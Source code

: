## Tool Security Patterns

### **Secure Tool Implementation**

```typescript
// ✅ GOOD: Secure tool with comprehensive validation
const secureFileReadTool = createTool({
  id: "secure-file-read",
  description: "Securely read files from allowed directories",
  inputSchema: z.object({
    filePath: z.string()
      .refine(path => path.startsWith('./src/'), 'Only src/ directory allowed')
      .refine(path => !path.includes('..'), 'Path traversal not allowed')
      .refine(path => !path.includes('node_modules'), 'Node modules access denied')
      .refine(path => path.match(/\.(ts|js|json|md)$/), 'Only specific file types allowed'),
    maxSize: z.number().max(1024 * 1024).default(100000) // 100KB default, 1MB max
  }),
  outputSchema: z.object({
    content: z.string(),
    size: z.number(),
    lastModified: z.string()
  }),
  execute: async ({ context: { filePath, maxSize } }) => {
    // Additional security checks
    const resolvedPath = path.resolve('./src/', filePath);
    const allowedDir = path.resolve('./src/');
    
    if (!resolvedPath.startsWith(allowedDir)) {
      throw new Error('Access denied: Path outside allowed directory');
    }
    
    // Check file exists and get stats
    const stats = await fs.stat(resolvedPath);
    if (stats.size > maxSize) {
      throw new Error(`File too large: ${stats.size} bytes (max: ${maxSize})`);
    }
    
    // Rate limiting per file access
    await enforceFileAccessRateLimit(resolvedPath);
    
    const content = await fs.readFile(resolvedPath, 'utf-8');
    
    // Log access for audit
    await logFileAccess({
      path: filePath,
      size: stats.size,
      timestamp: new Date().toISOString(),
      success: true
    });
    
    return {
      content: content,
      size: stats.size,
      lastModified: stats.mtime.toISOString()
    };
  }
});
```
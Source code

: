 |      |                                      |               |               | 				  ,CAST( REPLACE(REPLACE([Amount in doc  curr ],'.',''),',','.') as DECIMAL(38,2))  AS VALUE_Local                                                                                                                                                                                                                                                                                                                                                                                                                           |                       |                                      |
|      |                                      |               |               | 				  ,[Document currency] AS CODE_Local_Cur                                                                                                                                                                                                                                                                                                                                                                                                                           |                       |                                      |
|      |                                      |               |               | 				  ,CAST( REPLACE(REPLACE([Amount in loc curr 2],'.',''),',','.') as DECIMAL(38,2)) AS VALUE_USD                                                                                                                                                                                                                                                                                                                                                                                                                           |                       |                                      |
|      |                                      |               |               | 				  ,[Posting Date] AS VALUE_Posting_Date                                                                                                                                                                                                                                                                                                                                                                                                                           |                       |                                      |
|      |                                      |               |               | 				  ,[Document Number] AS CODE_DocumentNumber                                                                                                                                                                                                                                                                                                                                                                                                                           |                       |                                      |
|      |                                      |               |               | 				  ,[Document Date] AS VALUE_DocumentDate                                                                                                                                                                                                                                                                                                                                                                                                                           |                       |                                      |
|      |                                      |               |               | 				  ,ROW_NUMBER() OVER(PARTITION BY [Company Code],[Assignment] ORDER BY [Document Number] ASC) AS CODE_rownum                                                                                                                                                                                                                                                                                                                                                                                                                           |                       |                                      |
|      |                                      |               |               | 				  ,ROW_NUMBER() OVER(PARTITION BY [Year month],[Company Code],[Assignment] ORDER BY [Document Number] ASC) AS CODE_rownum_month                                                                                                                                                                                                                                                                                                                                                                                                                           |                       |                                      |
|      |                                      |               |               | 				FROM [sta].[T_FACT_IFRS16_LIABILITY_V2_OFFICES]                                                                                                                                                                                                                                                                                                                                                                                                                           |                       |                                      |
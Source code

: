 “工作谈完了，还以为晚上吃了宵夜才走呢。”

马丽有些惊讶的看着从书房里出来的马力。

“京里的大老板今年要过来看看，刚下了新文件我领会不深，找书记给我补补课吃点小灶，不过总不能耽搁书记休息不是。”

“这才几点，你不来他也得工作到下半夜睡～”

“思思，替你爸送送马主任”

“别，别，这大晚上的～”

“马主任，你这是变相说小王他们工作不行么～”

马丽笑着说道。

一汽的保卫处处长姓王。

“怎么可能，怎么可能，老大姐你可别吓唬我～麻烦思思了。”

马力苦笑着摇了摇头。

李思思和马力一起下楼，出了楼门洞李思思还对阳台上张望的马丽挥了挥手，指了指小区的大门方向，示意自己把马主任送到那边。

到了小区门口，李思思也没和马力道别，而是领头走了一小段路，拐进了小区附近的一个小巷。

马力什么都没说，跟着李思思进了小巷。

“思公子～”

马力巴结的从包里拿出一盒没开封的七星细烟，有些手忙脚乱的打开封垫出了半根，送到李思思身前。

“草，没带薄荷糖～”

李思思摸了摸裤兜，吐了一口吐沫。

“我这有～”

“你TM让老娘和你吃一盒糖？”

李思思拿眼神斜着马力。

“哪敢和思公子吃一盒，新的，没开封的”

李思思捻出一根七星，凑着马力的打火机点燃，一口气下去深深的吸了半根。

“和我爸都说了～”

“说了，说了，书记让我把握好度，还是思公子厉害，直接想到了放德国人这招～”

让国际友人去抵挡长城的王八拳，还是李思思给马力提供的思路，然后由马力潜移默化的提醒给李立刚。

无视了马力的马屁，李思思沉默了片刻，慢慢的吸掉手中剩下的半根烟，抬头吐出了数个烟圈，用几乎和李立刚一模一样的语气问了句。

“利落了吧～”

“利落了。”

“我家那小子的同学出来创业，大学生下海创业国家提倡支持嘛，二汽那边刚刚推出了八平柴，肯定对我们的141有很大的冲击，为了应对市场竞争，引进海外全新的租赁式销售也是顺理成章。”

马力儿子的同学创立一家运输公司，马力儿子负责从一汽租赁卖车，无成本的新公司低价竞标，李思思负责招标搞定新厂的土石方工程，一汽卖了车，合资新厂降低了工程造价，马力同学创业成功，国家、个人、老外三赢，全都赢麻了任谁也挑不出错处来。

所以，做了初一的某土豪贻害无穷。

* * *

Looking back over the records above, in how many lines does the word "Amount" occur? Give the number alone.

The completed task - 2